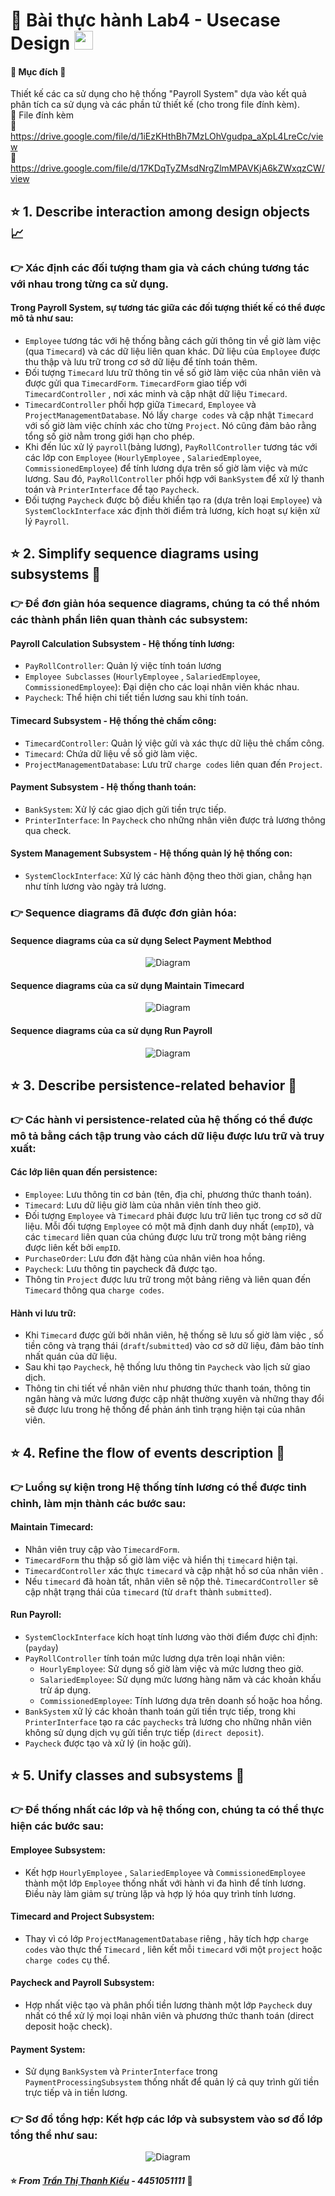 # 🐳 Bài thực hành Lab4 - Usecase Design <img src="https://media.giphy.com/media/fYSnHlufseco8Fh93Z/giphy.gif" width="30">
#### 📖 Mục đích 📝
Thiết kế các ca sử dụng cho hệ thống "Payroll System" dựa vào kết quả phân tích ca sử dụng và các phần tử thiết kế (cho trong file đính kèm).
</br>📑 File đính kèm
</br>📎 https://drive.google.com/file/d/1iEzKHthBh7MzLOhVgudpa_aXpL4LreCc/view
</br>📎 https://drive.google.com/file/d/17KDqTyZMsdNrgZlmMPAVKjA6kZWxqzCW/view

## ⭐️ 1. Describe interaction among design objects 📈

### 👉 Xác định các đối tượng tham gia và cách chúng tương tác với nhau trong từng ca sử dụng.

#### Trong Payroll System, sự tương tác giữa các đối tượng thiết kế có thể được mô tả như sau:
- `Employee` tương tác với hệ thống bằng cách gửi thông tin về giờ làm việc (qua `Timecard`) và các dữ liệu liên quan khác. Dữ liệu của `Employee` được thu thập và lưu trữ trong cơ sở dữ liệu để tính toán thêm.
- Đối tượng `Timecard` lưu trữ thông tin về số giờ làm việc của nhân viên và được gửi qua `TimecardForm`. `TimecardForm` giao tiếp với `TimecardController` , nơi xác minh và cập nhật dữ liệu `Timecard`.
- `TimecardController` phối hợp giữa `Timecard`, `Employee` và `ProjectManagementDatabase`. Nó lấy `charge codes` và cập nhật `Timecard` với số giờ làm việc chính xác cho từng `Project`. Nó cũng đảm bảo rằng tổng số giờ nằm ​​trong giới hạn cho phép.
- Khi đến lúc xử lý `payroll`(bảng lương), `PayRollController` tương tác với các lớp con `Employee` (`HourlyEmployee` , `SalariedEmployee`, `CommissionedEmployee`) để tính lương dựa trên số giờ làm việc và mức lương. Sau đó, `PayRollController` phối hợp với `BankSystem` để xử lý thanh toán và `PrinterInterface` để tạo `Paycheck`.
- Đối tượng `Paycheck` được bộ điều khiển tạo ra (dựa trên loại `Employee`) và `SystemClockInterface` xác định thời điểm trả lương, kích hoạt sự kiện xử lý `Payroll`.

## ⭐️ 2. Simplify sequence diagrams using subsystems 🔬

### 👉 Để đơn giản hóa sequence diagrams, chúng ta có thể nhóm các thành phần liên quan thành các subsystem:

#### Payroll Calculation Subsystem - Hệ thống tính lương:
- `PayRollController`: Quản lý việc tính toán lương
- `Employee Subclasses` (`HourlyEmployee` , `SalariedEmployee`, `CommissionedEmployee`): Đại diện cho các loại nhân viên khác nhau.
- `Paycheck`: Thể hiện chi tiết tiền lương sau khi tính toán.

#### Timecard Subsystem - Hệ thống thẻ chấm công:
- `TimecardController`: Quản lý việc gửi và xác thực dữ liệu thẻ chấm công.
- `Timecard`: Chứa dữ liệu về số giờ làm việc.
- `ProjectManagementDatabase`: Lưu trữ `charge codes` liên quan đến `Project`.

#### Payment Subsystem - Hệ thống thanh toán:
- `BankSystem`: Xử lý các giao dịch gửi tiền trực tiếp.
- `PrinterInterface`: In `Paycheck` cho những nhân viên được trả lương thông qua check.

#### System Management Subsystem - Hệ thống quản lý hệ thống con:
- `SystemClockInterface`: Xử lý các hành động theo thời gian, chẳng hạn như tính lương vào ngày trả lương.

### 👉 Sequence diagrams đã được đơn giản hóa:
#### Sequence diagrams của ca sử dụng Select Payment Mebthod
<p align="center">
  <img src="https://www.planttext.com/api/plantuml/png/V5D1ReCm4BppYlr0F-135HLIjOTAKHArvutP41TZHsiJYRVrq2Vr2pKGC92q78nOp-pEpYu_Nzyhvv5zNUd4bSe0MqT9Wj9RXdLrrhOXIWwsDZbo0tjLaKJEdorNYRJ6izLZCEs_DN52nYiVuIDqWyqs86wHuKAUI9Qnr1EQSjSuJrMCRLWPJ_pQ7aUKDERjWQcsieoNIS6sFeyYO5SVN9yGmZCq1m-FixO4hDiCy69hTl1XkQIy8qn1Kr9iHhGbAkLZtrDUn4tP0jvHgnmz0PgW4I_q3sl3zfEaVqE31LN1kmmz7j2HW2rvLdGXI4_8HNZPd5omDnzy21QtYI15BMkDNbcpiEIUYrtLvTG4x5aLHT1qJThHRs3pFaU1DyxU9Gxp4QDWQe5_4uOL2WIcAxhVgRa9hMsBnk_cYmieMjybEJVGErAyNyYrvgZ2YcIAmwWWexDrol-ZUx7Keez4-Hrp0PgNp4YhIp-DsF4g7Erl_Gi00F__0m00" alt="Diagram">
</p>

#### Sequence diagrams của ca sử dụng Maintain Timecard
<p align="center">
  <img src="https://www.planttext.com/api/plantuml/png/b9DDRi8m48NtFiM8VI_0ea9AgRefHQKzmDGPY8N_DED0SxOkUgHUeGuK0WGGpIePp_Syxzdv-VeUIK9EjRDAoT9uu22a5EeK6COksj0G0GgGYohcJgDDH9zWy6OSQUGIPlM7D9B83Tg-NNbVFQQcs72m5WgqkhQOJF0d0dyTbtb7-QN7jDKBp6nJWsVqkA0pz7QzWrNs2dVtVIimX9T8Vhy0Zu6TwhTbzjH5HbyfiQ4LGL4pjrFim1otxRvW_6aaYOByd9Lkfnl2Wv5eiUcBaHM22QqxmO894vMtAXwobvap1cUuEjvPaI-lfZdsYHYUGiq2ytpXYWfvaGCA9SdDkRx7CjlhxAvDghQQL_VUJBkVz5yUjpkM1mTuUW6xL2SXcNdJIkcAz1Ac73I9vEDGennF--Fz0W00__y30000" alt="Diagram">
</p>

#### Sequence diagrams của ca sử dụng Run Payroll
<p align="center">
  <img src="https://www.planttext.com/api/plantuml/png/d9HDJiCm48NtFiMe6rPS859HeKMeYwAATey6UrAiEdQmdKev6mkEn1MmqwHj4bS8ieYIoNppy_oKxy-lcVDeVLKenjnUQh364MF8lR6mgPsdudMk3D-teSUYLAOc0dH0HSbO6MZ9POdQmsIDjJLAmHmLhnHwQJHigZVNr9b4fiqu1VlyLXR4qOe1r8MlKA5cGU5Xr2b6hp37rM256dUKe8_Vpp2RJc4JbUesWBKrd9o3wPHTwWItTqCOiZJAXda17UeJsAsLknrPI8ZBs2W_r3YTKGRpTmeZoHoalt5GOYsmPgVlwNvXkeCKT58TK8kO1qkTcsJ3qVc4AY_ahQJ3HPa5UcJZrFGG0Q-i7i2_RjigGx5YCZd4U2D91a-aoRQvJIouNldEDh0Y_sv41WjfYNjOK6cSz0p2TQLmpstD2XyLEGyFgFT7xI8y47y8TU8tq88yIkMwfltSguVNk78mDYb7ezNMLeQtnYB_sMiLPfDw1_T2sEZcFsoNGfCBnWd9BkCjHqxG7vgqQ3mnuYuyyMoypElpmRS2aM2pWCV_tWy0003__mC0" alt="Diagram">
</p>

## ⭐️ 3. Describe persistence-related behavior 📑

### 👉 Các hành vi persistence-related của hệ thống có thể được mô tả bằng cách tập trung vào cách dữ liệu được lưu trữ và truy xuất:

#### Các lớp liên quan đến persistence:
- `Employee`: Lưu thông tin cơ bản (tên, địa chỉ, phương thức thanh toán).
- `Timecard`: Lưu dữ liệu giờ làm của nhân viên tính theo giờ.
- Đối tượng `Employee` và `Timecard` phải được lưu trữ liên tục trong cơ sở dữ liệu. Mỗi đối tượng `Employee` có một mã định danh duy nhất (`empID`), và các `timecard` liên quan của chúng được lưu trữ trong một bảng riêng được liên kết bởi `empID`.
- `PurchaseOrder`: Lưu đơn đặt hàng của nhân viên hoa hồng.
- `Paycheck`: Lưu thông tin paycheck đã được tạo.
- Thông tin `Project` được lưu trữ trong một bảng riêng và liên quan đến `Timecard` thông qua `charge codes`.

#### Hành vi lưu trữ:
- Khi `Timecard` được gửi bởi nhân viên, hệ thống sẽ lưu số giờ làm việc , số tiền công và trạng thái (`draft`/`submitted`) vào cơ sở dữ liệu, đảm bảo tính nhất quán của dữ liệu.
- Sau khi tạo `Paycheck`, hệ thống lưu thông tin `Paycheck` vào lịch sử giao dịch.
- Thông tin chi tiết về nhân viên như phương thức thanh toán, thông tin ngân hàng và mức lương được cập nhật thường xuyên và những thay đổi sẽ được lưu trong hệ thống để phản ánh tình trạng hiện tại của nhân viên.

## ⭐️ 4. Refine the flow of events description 📇

### 👉 Luồng sự kiện trong Hệ thống tính lương có thể được tinh chỉnh, làm mịn thành các bước sau:

#### Maintain Timecard:
- Nhân viên truy cập vào `TimecardForm`.
- `TimecardForm` thu thập số giờ làm việc và hiển thị `timecard` hiện tại.
- `TimecardController` xác thực `timecard` và cập nhật hồ sơ của nhân viên .
- Nếu `timecard` đã hoàn tất, nhân viên sẽ nộp thẻ. `TimecardController` sẽ cập nhật trạng thái của `timecard` (từ `draft` thành `submitted`).

#### Run Payroll:
- `SystemClockInterface` kích hoạt tính lương vào thời điểm được chỉ định: (`payday`)
- `PayRollController` tính toán mức lương dựa trên loại nhân viên:
  + `HourlyEmployee`: Sử dụng số giờ làm việc và mức lương theo giờ.
  + `SalariedEmployee`: Sử dụng mức lương hàng năm và các khoản khấu trừ áp dụng.
  + `CommissionedEmployee`: Tính lương dựa trên doanh số hoặc hoa hồng.
- `BankSystem` xử lý các khoản thanh toán gửi tiền trực tiếp, trong khi `PrinterInterface` tạo ra các `paychecks` trả lương cho những nhân viên không sử dụng dịch vụ gửi tiền trực tiếp (`direct deposit`).
- `Paycheck` được tạo và xử lý (in hoặc gửi).

## ⭐️ 5. Unify classes and subsystems 📁

### 👉 Để thống nhất các lớp và hệ thống con, chúng ta có thể thực hiện các bước sau:

#### Employee Subsystem:
- Kết hợp `HourlyEmployee` , `SalariedEmployee` và `CommissionedEmployee` thành một lớp `Employee` thống nhất với hành vi đa hình để tính lương. Điều này làm giảm sự trùng lặp và hợp lý hóa quy trình tính lương.

#### Timecard and Project Subsystem:
- Thay vì có lớp `ProjectManagementDatabase` riêng , hãy tích hợp `charge codes` vào thực thể `Timecard` , liên kết mỗi `timecard` với một `project` hoặc `charge codes` cụ thể.

#### Paycheck and Payroll Subsystem:
- Hợp nhất việc tạo và phân phối tiền lương thành một lớp `Paycheck` duy nhất có thể xử lý mọi loại nhân viên và phương thức thanh toán (direct deposit hoặc check).

#### Payment System:
- Sử dụng `BankSystem` và `PrinterInterface` trong `PaymentProcessingSubsystem` thống nhất để quản lý cả quy trình gửi tiền trực tiếp và in tiền lương.

### 👉 Sơ đồ tổng hợp: Kết hợp các lớp và subsystem vào sơ đồ lớp tổng thể như sau:
<p align="center">
  <img src="https://www.planttext.com/api/plantuml/png/X5LBRjim4Dtx58HNzi8N28eYXLsqNYG8ug9T55tGr4HYpO_0JrAXzScww95wXGubcVgGSRKHC9_7DsyUfR-__znQHutpKYpiYIjYj8N5egRiH4iWo_Uo5he180T_j8rr89VavuBWGu_M6SeSOO9QIs9XbmtF1cIztv4RmfKRWefAmDZ16QxA8SoyCQ3S9ow1KLEa1PB--AYziJCuRy44oBIXHbelEWTLqqRYMNVWAbsaN4W9RZkbireFMKRL5srETzf0IsXLHLgJAi6ye0uUQBDQuo5FGjEEztdHlZhT0eHeCkgHgiqy8iIaE-PiO075ID_p2FT01JKSYXmoLSfJqLOqCsO3m5PBoQtbMkL1MCpdALegmERcZc1lVcqsi_ap1VD1CYKvgelpoCMNDUBa1Nam-ZkWRnD7TtF7sj6iheybRXulukktUP9Lr9Hmx-KHZ6tJSwVXtNFUPXBFLF02THqRp_gZvAwFJ4nq6Mb4kUv2AUC-SPzSmnunph_Pl8t0DsJv3WKkKM3Yz7AwWr0Okx3oqFAqoyaAy1gm2jYfMm5jZ1RYjHN4sl4yVImTY4hjbKiDM882CqWu5QmZiDNAXJUOYRCdLpS5lD2pK-J8EkWHnK4zzjRwaMxfsVE6Hy2jm3EqFCbUFMaZgKDxNmCOR-1pxvxkys99Pz1htP4yTd_evqmt6BwQv93VMCYXNHYWJrGPDplpP4Zlk45FxQ3M5kqCm-0N3TRZ5jprXTphjRaLNE64G_PXtCkn-OymLr2s6dymNBLIlt1N1SLkGHNXT_eF003__mC0" alt="Diagram">
</p>

#### ⭐️ <i> From [Trần Thị Thanh Kiều](https://github.com/tukieef-nah) - 4451051111 </i> 💙

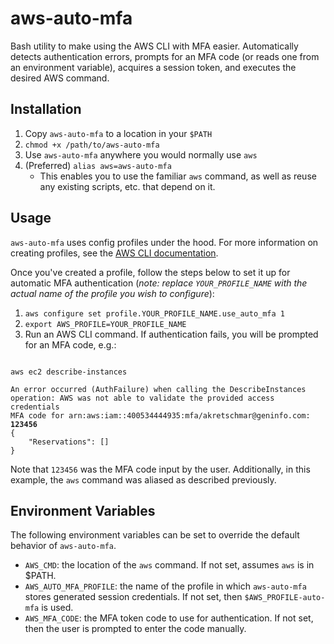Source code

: # aws-auto-mfa
Bash utility to make using the AWS CLI with MFA easier.  Automatically detects authentication errors, prompts for an MFA code (or reads one from an environment variable), acquires a session token, and executes the desired AWS command.

## Installation
1. Copy `aws-auto-mfa` to a location in your `$PATH`
2. `chmod +x /path/to/aws-auto-mfa`
3. Use `aws-auto-mfa` anywhere you would normally use `aws`
4. (Preferred) `alias aws=aws-auto-mfa`
    * This enables you to use the familiar `aws` command, as well as reuse any existing scripts, etc. that depend on it.

## Usage
`aws-auto-mfa` uses config profiles under the hood.  For more information on creating profiles, see the [AWS CLI documentation](https://docs.aws.amazon.com/cli/latest/userguide/cli-chap-getting-started.html).

Once you've created a profile, follow the steps below to set it up for automatic MFA authentication (*note: replace `YOUR_PROFILE_NAME` with the actual name of the profile you wish to configure*):
1. `aws configure set profile.YOUR_PROFILE_NAME.use_auto_mfa 1`
2. `export AWS_PROFILE=YOUR_PROFILE_NAME`
3. Run an AWS CLI command.  If authentication fails, you will be prompted for an MFA code, e.g.:
<pre><code>
aws ec2 describe-instances

An error occurred (AuthFailure) when calling the DescribeInstances operation: AWS was not able to validate the provided access credentials
MFA code for arn:aws:iam::400534444935:mfa/akretschmar@geninfo.com: <b>123456</b>
{
    "Reservations": []
}
</code></pre>
Note that `123456` was the MFA code input by the user.  Additionally, in this example, the `aws` command was aliased as described previously.

## Environment Variables
The following environment variables can be set to override the default behavior of `aws-auto-mfa`.

* `AWS_CMD`: the location of the `aws` command.  If not set, assumes `aws` is in $PATH.
* `AWS_AUTO_MFA_PROFILE`: the name of the profile in which `aws-auto-mfa` stores generated session credentials.  If not set, then `$AWS_PROFILE-auto-mfa` is used.
* `AWS_MFA_CODE`: the MFA token code to use for authentication.  If not set, then the user is prompted to enter the code manually.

== Problem statement ==
Your reply should consist solely of the lines above, from the opening line through the line with "## ⭐️ 2. Simplify", reproduced exactly and without pictures.

== Solution to this problem ==
 # 🐳 Bài thực hành Lab4 - Usecase Design <img src="https://media.giphy.com/media/fYSnHlufseco8Fh93Z/giphy.gif" width="30">
#### 📖 Mục đích 📝
Thiết kế các ca sử dụng cho hệ thống "Payroll System" dựa vào kết quả phân tích ca sử dụng và các phần tử thiết kế (cho trong file đính kèm).
</br>📑 File đính kèm
</br>📎 https://drive.google.com/file/d/1iEzKHthBh7MzLOhVgudpa_aXpL4LreCc/view
</br>📎 https://drive.google.com/file/d/17KDqTyZMsdNrgZlmMPAVKjA6kZWxqzCW/view

## ⭐️ 1. Describe interaction among design objects 📈

### 👉 Xác định các đối tượng tham gia và cách chúng tương tác với nhau trong từng ca sử dụng.

#### Trong Payroll System, sự tương tác giữa các đối tượng thiết kế có thể được mô tả như sau:
- `Employee` tương tác với hệ thống bằng cách gửi thông tin về giờ làm việc (qua `Timecard`) và các dữ liệu liên quan khác. Dữ liệu của `Employee` được thu thập và lưu trữ trong cơ sở dữ liệu để tính toán thêm.
- Đối tượng `Timecard` lưu trữ thông tin về số giờ làm việc của nhân viên và được gửi qua `TimecardForm`. `TimecardForm` giao tiếp với `TimecardController` , nơi xác minh và cập nhật dữ liệu `Timecard`.
- `TimecardController` phối hợp giữa `Timecard`, `Employee` và `ProjectManagementDatabase`. Nó lấy `charge codes` và cập nhật `Timecard` với số giờ làm việc chính xác cho từng `Project`. Nó cũng đảm bảo rằng tổng số giờ nằm ​​trong giới hạn cho phép.
- Khi đến lúc xử lý `payroll`(bảng lương), `PayRollController` tương tác với các lớp con `Employee` (`HourlyEmployee` , `SalariedEmployee`, `CommissionedEmployee`) để tính lương dựa trên số giờ làm việc và mức lương. Sau đó, `PayRollController` phối hợp với `BankSystem` để xử lý thanh toán và `PrinterInterface` để tạo `Paycheck`.
- Đối tượng `Paycheck` được bộ điều khiển tạo ra (dựa trên loại `Employee`) và `SystemClockInterface` xác định thời điểm trả lương, kích hoạt sự kiện xử lý `Payroll`.

## ⭐️ 2. Simplify sequence diagrams using subsystems 🔬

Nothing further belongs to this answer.